Jeff FitzGerald

Personal information
- Born: April 18, 1960 (age 65) Burbank, California

Career information
- College: Cal State-Northridge

Career history
- Cincinnati (1985) Graduate assistant; Alabama (1986–1989) Inside linebackers coach; Tampa Bay Buccaneers (1990–1993) Defensive assistant; San Diego State (1994–1997) Linebackers coach; Washington Redskins (1998–1999) Linebackers coach; Arizona Cardinals (2000–2003) Linebackers coach; Baltimore Ravens (2004–2007) Linebackers coach; Cincinnati Bengals (2008–2011) Linebackers coach; Indianapolis Colts (2012–2016) Linebackers coach; DC Defenders (2020) Defensive coordinator;

= Jeff FitzGerald =

American football coach

Jeff FitzGerald (born April 18, 1960) is an American former football coach.
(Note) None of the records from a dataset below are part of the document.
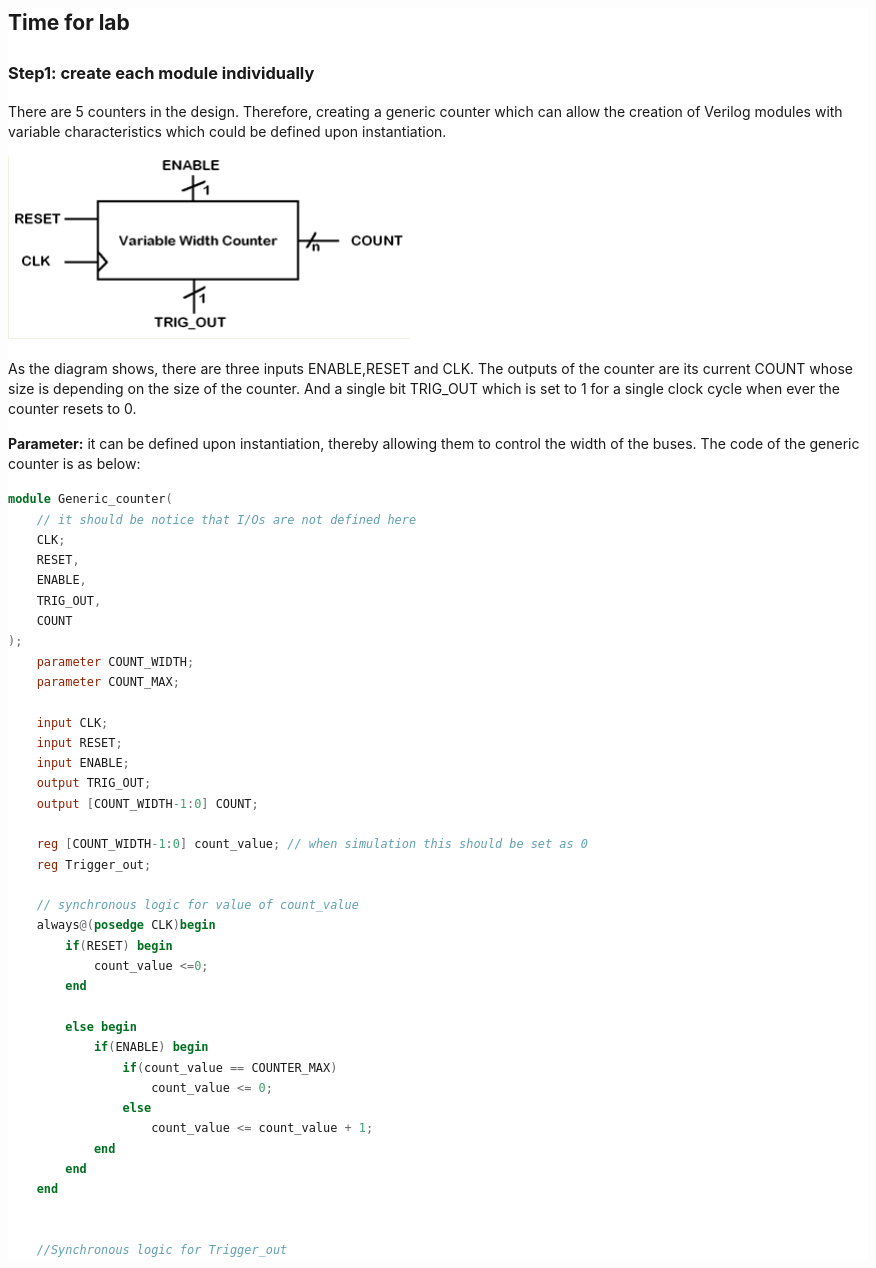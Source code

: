 ## Time for lab

### Step1: create each module individually

There are 5 counters in the design. Therefore, creating a generic counter which can allow the creation of Verilog modules with variable characteristics which could be defined upon instantiation.

![](https://github.com/taleman1997/Digital_lab_3/blob/master/Review_digit_lab_/graph/19.png)

As the diagram shows, there are three inputs  ENABLE,RESET and CLK. The outputs of the counter are its current COUNT whose size is depending on the size of the counter. And a single bit TRIG_OUT which is set to 1 for a single clock cycle when ever the counter resets to 0.

**Parameter:** it can be defined upon instantiation, thereby allowing them to control the width of the buses. The code of the generic counter is as below:

```verilog
module Generic_counter(
	// it should be notice that I/Os are not defined here 
    CLK;
    RESET,
    ENABLE,
    TRIG_OUT,
    COUNT
);
    parameter COUNT_WIDTH;
    parameter COUNT_MAX;
    
    input CLK;
    input RESET;
    input ENABLE;
    output TRIG_OUT;
    output [COUNT_WIDTH-1:0] COUNT;
    
    reg [COUNT_WIDTH-1:0] count_value; // when simulation this should be set as 0
    reg Trigger_out;
    
    // synchronous logic for value of count_value
    always@(posedge CLK)begin
        if(RESET) begin
            count_value <=0;
        end
        
        else begin  
            if(ENABLE) begin
                if(count_value == COUNTER_MAX)
                    count_value <= 0;
                else
                    count_value <= count_value + 1;
            end
        end
    end
    
    
    //Synchronous logic for Trigger_out
```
FitzGerald has previously served as a linebackers coach for the Washington Redskins, Arizona Cardinals, Baltimore Ravens, Cincinnati Bengals, and Indianapolis Colts.

==Coaching career==
On January 23, 2008, Fitzgerald was named the linebackers coach for the Cincinnati Bengals. Four years later, he joined Chuck Pagano's staff at the Indianapolis Colts in the same capacity, but was fired after the 2016 season.

In 2019, he became the defensive coordinator for the DC Defenders of the XFL.